- YOUR OBJECTIVE: Only one stretch of the records below should be repeated. It starts with the line containing "### Reducing Hospital" and goes on through the line containing "### HR Attrition Dashboard ####", exactly as written.

- RECORDS FOR THIS EXERCISE:
::::::
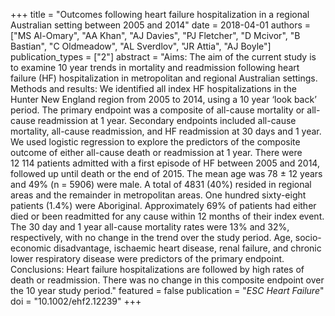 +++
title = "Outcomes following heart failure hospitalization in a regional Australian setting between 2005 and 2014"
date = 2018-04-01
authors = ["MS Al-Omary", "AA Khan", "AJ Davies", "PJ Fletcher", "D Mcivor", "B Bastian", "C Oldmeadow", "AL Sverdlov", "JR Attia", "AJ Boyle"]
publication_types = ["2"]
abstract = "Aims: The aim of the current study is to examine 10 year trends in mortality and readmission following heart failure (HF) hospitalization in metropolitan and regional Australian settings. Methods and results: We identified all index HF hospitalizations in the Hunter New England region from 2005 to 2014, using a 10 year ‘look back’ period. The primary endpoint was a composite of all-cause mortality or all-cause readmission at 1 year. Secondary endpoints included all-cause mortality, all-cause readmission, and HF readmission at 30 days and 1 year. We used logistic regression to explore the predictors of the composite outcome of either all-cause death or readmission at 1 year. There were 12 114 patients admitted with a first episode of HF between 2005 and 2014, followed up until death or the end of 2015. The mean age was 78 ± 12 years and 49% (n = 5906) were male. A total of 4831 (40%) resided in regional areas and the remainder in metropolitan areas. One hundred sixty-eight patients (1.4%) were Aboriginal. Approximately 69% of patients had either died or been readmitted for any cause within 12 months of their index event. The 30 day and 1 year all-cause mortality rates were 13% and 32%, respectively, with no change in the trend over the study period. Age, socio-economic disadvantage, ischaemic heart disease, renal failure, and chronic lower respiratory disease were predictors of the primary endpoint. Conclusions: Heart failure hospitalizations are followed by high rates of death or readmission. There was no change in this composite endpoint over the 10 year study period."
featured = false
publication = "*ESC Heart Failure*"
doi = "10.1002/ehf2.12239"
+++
::::::
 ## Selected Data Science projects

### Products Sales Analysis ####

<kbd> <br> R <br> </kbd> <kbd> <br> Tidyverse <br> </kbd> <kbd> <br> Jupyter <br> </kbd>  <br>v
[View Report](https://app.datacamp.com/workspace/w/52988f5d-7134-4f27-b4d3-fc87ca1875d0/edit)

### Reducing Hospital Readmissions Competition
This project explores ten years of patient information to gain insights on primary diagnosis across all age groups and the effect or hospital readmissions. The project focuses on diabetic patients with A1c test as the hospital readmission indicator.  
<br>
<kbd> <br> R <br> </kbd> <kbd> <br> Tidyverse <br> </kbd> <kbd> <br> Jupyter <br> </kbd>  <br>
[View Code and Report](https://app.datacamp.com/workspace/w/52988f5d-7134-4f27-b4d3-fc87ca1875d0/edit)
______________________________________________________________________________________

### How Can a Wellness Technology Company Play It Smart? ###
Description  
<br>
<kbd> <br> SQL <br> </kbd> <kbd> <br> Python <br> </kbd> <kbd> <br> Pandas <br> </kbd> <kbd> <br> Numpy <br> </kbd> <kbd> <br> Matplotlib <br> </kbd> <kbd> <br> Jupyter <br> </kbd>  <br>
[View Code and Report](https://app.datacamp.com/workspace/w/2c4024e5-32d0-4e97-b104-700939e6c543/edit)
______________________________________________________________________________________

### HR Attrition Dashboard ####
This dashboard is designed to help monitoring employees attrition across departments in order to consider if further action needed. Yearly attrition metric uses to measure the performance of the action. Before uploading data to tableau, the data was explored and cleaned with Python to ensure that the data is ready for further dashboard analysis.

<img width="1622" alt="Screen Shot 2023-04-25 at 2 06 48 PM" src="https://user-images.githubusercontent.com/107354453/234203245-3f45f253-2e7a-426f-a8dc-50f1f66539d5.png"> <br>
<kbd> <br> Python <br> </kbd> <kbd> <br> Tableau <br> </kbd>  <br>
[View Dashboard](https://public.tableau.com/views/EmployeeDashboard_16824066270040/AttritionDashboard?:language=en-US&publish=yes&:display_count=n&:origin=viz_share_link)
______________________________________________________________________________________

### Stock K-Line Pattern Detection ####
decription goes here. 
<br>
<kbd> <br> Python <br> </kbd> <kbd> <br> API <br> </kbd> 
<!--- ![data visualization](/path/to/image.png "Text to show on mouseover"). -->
::::::
- TASK RESPONSE:
### Reducing Hospital Readmissions Competition
This project explores ten years of patient information to gain insights on primary diagnosis across all age groups and the effect or hospital readmissions. The project focuses on diabetic patients with A1c test as the hospital readmission indicator.  
<br>
<kbd> <br> R <br> </kbd> <kbd> <br> Tidyverse <br> </kbd> <kbd> <br> Jupyter <br> </kbd>  <br>
[View Code and Report](https://app.datacamp.com/workspace/w/52988f5d-7134-4f27-b4d3-fc87ca1875d0/edit)
______________________________________________________________________________________

### How Can a Wellness Technology Company Play It Smart? ###
Description  
<br>
<kbd> <br> SQL <br> </kbd> <kbd> <br> Python <br> </kbd> <kbd> <br> Pandas <br> </kbd> <kbd> <br> Numpy <br> </kbd> <kbd> <br> Matplotlib <br> </kbd> <kbd> <br> Jupyter <br> </kbd>  <br>
[View Code and Report](https://app.datacamp.com/workspace/w/2c4024e5-32d0-4e97-b104-700939e6c543/edit)
______________________________________________________________________________________

### HR Attrition Dashboard ####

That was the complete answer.